-- PROVIDED RECORDS --
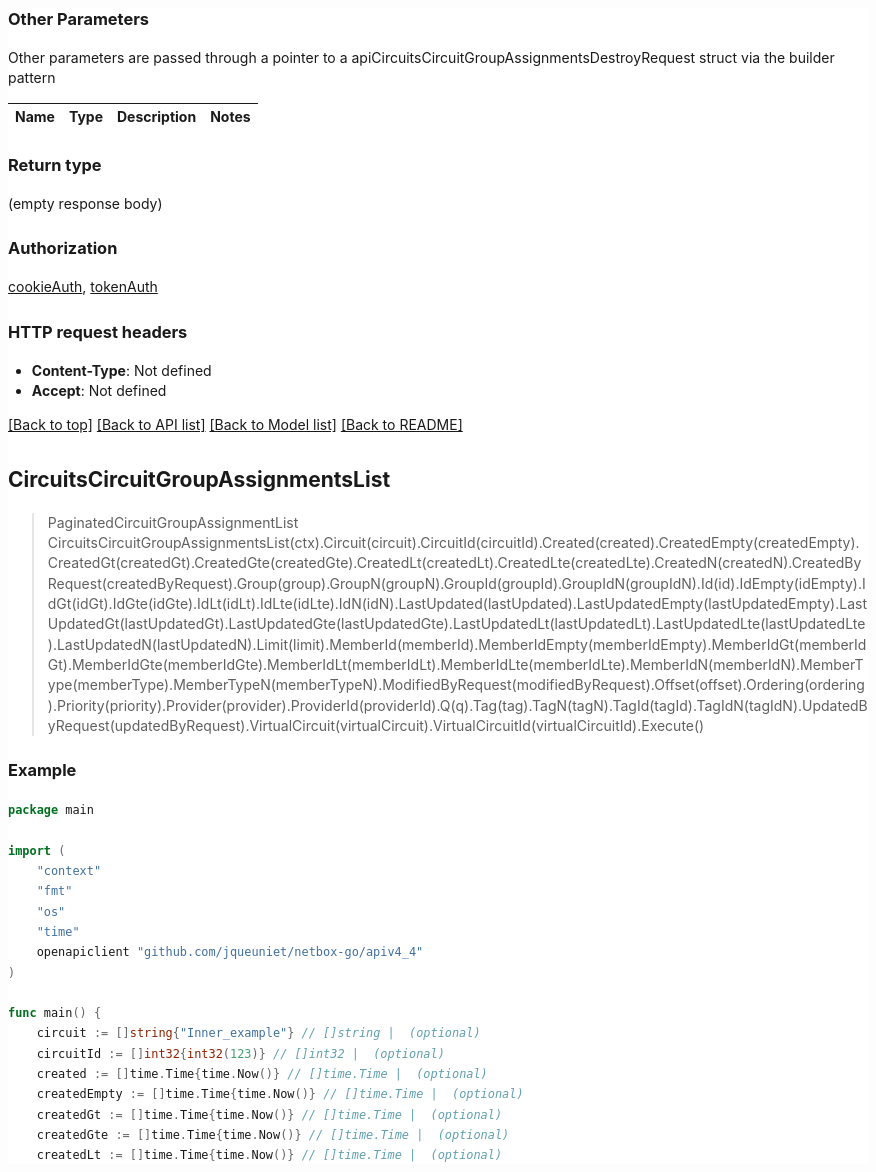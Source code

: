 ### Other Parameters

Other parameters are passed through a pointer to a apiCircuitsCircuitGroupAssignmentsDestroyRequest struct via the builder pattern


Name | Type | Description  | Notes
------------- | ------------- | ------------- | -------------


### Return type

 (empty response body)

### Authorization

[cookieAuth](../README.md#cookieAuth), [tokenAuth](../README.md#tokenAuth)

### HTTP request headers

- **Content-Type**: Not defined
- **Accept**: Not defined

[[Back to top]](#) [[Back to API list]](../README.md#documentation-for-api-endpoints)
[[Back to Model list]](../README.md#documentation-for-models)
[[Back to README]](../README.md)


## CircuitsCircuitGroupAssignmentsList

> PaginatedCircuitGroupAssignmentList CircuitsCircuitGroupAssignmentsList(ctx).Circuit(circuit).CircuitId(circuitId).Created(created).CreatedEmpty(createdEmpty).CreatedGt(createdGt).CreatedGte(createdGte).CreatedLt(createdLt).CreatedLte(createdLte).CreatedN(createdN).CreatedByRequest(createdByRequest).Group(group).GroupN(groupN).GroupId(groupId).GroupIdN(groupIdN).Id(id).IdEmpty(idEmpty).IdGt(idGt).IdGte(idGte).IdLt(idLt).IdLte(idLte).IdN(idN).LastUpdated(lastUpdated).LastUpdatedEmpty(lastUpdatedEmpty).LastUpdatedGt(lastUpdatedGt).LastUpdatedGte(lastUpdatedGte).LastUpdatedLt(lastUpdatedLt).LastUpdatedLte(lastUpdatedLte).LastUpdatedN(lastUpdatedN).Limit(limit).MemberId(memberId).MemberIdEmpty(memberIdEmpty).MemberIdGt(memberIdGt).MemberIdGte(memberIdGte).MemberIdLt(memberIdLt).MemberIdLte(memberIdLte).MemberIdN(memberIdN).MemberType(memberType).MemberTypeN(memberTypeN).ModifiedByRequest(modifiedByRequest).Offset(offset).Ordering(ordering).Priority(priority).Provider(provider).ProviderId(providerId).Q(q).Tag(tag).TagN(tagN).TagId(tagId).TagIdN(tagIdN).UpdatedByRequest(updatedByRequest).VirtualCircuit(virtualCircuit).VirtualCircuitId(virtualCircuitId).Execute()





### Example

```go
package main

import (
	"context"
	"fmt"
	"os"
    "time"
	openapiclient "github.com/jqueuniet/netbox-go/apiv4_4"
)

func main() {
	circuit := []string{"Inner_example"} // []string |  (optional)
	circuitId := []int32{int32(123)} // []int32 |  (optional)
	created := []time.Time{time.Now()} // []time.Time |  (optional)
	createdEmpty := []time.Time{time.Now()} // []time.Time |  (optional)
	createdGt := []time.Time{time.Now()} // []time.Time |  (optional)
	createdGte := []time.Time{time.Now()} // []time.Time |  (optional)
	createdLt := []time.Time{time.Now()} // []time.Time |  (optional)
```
==
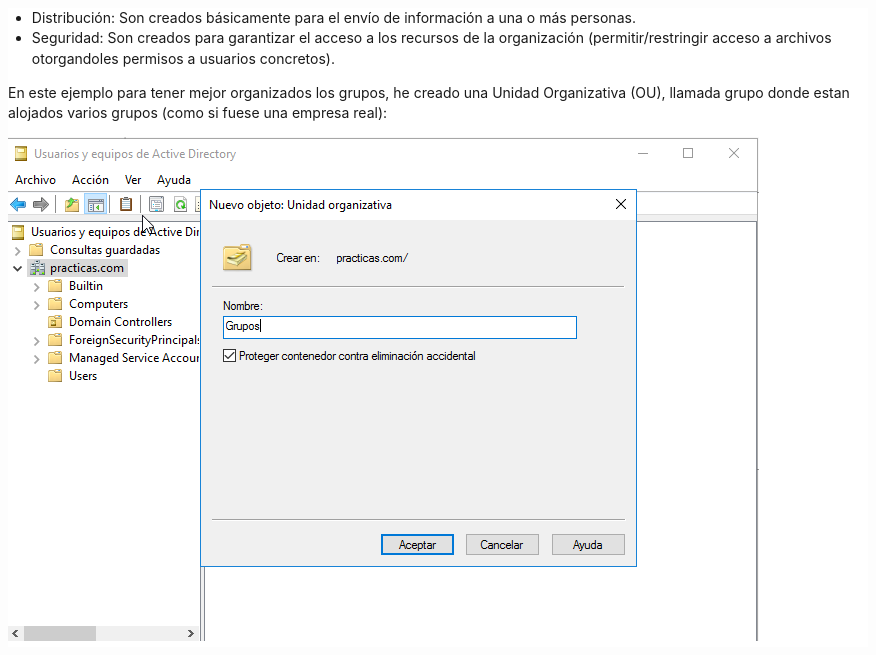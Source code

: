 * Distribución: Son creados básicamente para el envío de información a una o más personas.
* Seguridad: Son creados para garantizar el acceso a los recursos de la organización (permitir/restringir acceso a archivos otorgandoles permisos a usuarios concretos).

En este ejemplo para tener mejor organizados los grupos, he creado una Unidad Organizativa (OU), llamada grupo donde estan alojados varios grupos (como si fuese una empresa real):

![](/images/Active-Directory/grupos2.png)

-- WORK INSTRUCTION --
Which lines of the entries above contain the string "Other"? Copy each one.

-- YOUR RESPONSE --
: ### Other Parameters
Other parameters are passed through a pointer to a apiCircuitsCircuitGroupAssignmentsDestroyRequest struct via the builder pattern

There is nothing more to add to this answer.